_Your objective_
Every record below should be repeated exactly. Omit the pictures.

Recorded data:

_ _ _ _

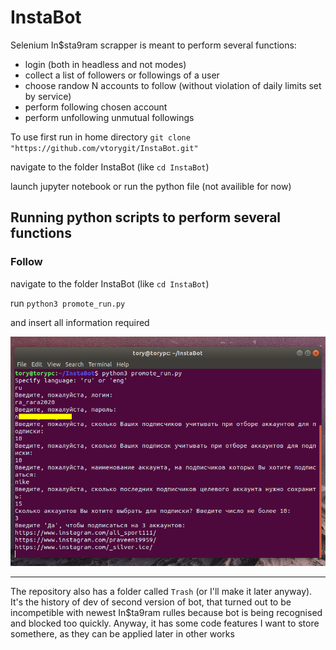 # InstaBot
Selenium In$sta9ram scrapper is meant to perform several functions:
* login (both in headless and not modes)
* collect a list of followers or followings of a user
* choose randow N accounts to follow (without violation of daily limits set by service)
* perform following chosen account
* perform unfollowing unmutual followings




To use first run in home directory 
`git clone "https://github.com/vtorygit/InstaBot.git"`

navigate to the folder InstaBot (like `cd InstaBot`)

launch jupyter notebook or run the python file (not availible for now)

Running python scripts to perform several functions
----------
### Follow

navigate to the folder InstaBot (like `cd InstaBot`)

run `python3 promote_run.py`

and insert all information required

![](rect12.png)


----------

The repository also has a folder called `Trash` (or I'll make it later anyway). It's the history of dev of second version of bot, that turned out to be incompetible with newest In$ta9ram rulles because bot is being recognised and blocked too quickly. Anyway, it has some code features I want to store somethere, as they can be applied later in other works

_ _ _ _

_Answer space_
 # InstaBot
Selenium In$sta9ram scrapper is meant to perform several functions:
* login (both in headless and not modes)
* collect a list of followers or followings of a user
* choose randow N accounts to follow (without violation of daily limits set by service)
* perform following chosen account
* perform unfollowing unmutual followings




To use first run in home directory 
`git clone "https://github.com/vtorygit/InstaBot.git"`

navigate to the folder InstaBot (like `cd InstaBot`)

launch jupyter notebook or run the python file (not availible for now)

Running python scripts to perform several functions
----------
### Follow

navigate to the folder InstaBot (like `cd InstaBot`)

run `python3 promote_run.py`

and insert all information required

![](rect12.png)


----------

The repository also has a folder called `Trash` (or I'll make it later anyway). It's the history of dev of second version of bot, that turned out to be incompetible with newest In$ta9ram rulles because bot is being recognised and blocked too quickly. Anyway, it has some code features I want to store somethere, as they can be applied later in other works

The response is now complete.